Agentic automation : The path to an orchestrated enterprise
In recent years, the introduction of AI has increased the power and impact of enterprise automation, enabling us to strive for ever-greater efficiency and productivity. At the same time, the processes these automations are empowering have also grown in complexity. Investment has poured into soloed enterprise systems, with the average large company now using over 175 enterprise applications across their workflows. Data has become more soloed and processes more fragmented. Many decisions within a workflow aren’t clear-cut, requiring people to step in—all of which adds to the operational burden. Finally, the complexity of these processes means they cannot cohesively be monitored, optimized, or fully automated.

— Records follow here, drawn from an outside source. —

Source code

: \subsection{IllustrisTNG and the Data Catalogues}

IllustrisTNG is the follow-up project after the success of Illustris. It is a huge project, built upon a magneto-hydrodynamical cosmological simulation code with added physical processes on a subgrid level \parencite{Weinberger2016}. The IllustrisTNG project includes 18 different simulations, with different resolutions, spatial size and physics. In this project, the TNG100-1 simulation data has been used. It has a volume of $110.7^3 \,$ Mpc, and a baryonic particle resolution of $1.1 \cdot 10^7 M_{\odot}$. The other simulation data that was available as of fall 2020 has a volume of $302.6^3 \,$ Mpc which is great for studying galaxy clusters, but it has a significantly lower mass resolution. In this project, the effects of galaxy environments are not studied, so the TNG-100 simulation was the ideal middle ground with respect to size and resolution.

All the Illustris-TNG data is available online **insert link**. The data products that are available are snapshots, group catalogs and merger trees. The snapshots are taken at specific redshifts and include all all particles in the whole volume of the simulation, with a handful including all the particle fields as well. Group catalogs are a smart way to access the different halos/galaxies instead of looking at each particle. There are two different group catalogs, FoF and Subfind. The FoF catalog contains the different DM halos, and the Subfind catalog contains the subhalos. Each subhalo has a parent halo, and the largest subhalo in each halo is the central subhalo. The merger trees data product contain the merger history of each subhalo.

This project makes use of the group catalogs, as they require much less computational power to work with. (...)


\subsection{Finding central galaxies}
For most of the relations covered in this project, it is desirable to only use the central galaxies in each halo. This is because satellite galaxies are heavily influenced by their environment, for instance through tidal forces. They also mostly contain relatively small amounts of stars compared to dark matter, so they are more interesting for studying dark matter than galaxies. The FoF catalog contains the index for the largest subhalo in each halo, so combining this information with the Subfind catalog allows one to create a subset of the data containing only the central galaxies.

A new era for automation—agentic automation—provides a new path forward. Combining agents, robots, AI, and people, agentic automation can automate even the longest, most complex processes end to end. Working effortlessly across disparate systems, it will deliver transformational outcomes across the enterprise, making businesses more autonomous and productive while enhancing the experiences of customers and employees. Agents are increasingly taking on the majority of work, while people continue and expand their roles as supervisors, decision makers, and leaders.
What does the agentic and robotic future look like?
Businesses have known and benefitted from robotic process automation (RPA) for years. Robots perform work tasks by interacting with screens, systems, and data like people do. They are rules-based, act predictably, and make deterministic decisions. This makes them highly reliable and efficient for routine tasks that don’t need adaptability or decision making skills—like entering data, processing transactions, or triggering responses.
AI agents are a much newer, emerging technology. Agents are AI-model-based, enabling them to work independently of people and improve over time. There are many different types of agents, but they are generally goal-oriented and able to use context to make proactive and probabilistic decisions. This makes them complementary to robots and ideal for complex processes that require high adaptability. Imagine you need to book a flight for work: an agent could plan the entire trip, comparing flight and hotel prices to get you the best deal before booking everything for you. And it could adhere to company policies, like cost, location, approved airlines and hotels.
Enterprise agents: controlled agency
Agents are core to agentic automation. But enterprises don’t just need autonomous agents who can do things—they need enterprise agents they can trust to do them safely, accurately, and reliably. Speaking at Ui Path FORWARD, our Chief Technology Officer Raghu Malpani put it succinctly: “You don’t just want agents. You want agents you can trust.”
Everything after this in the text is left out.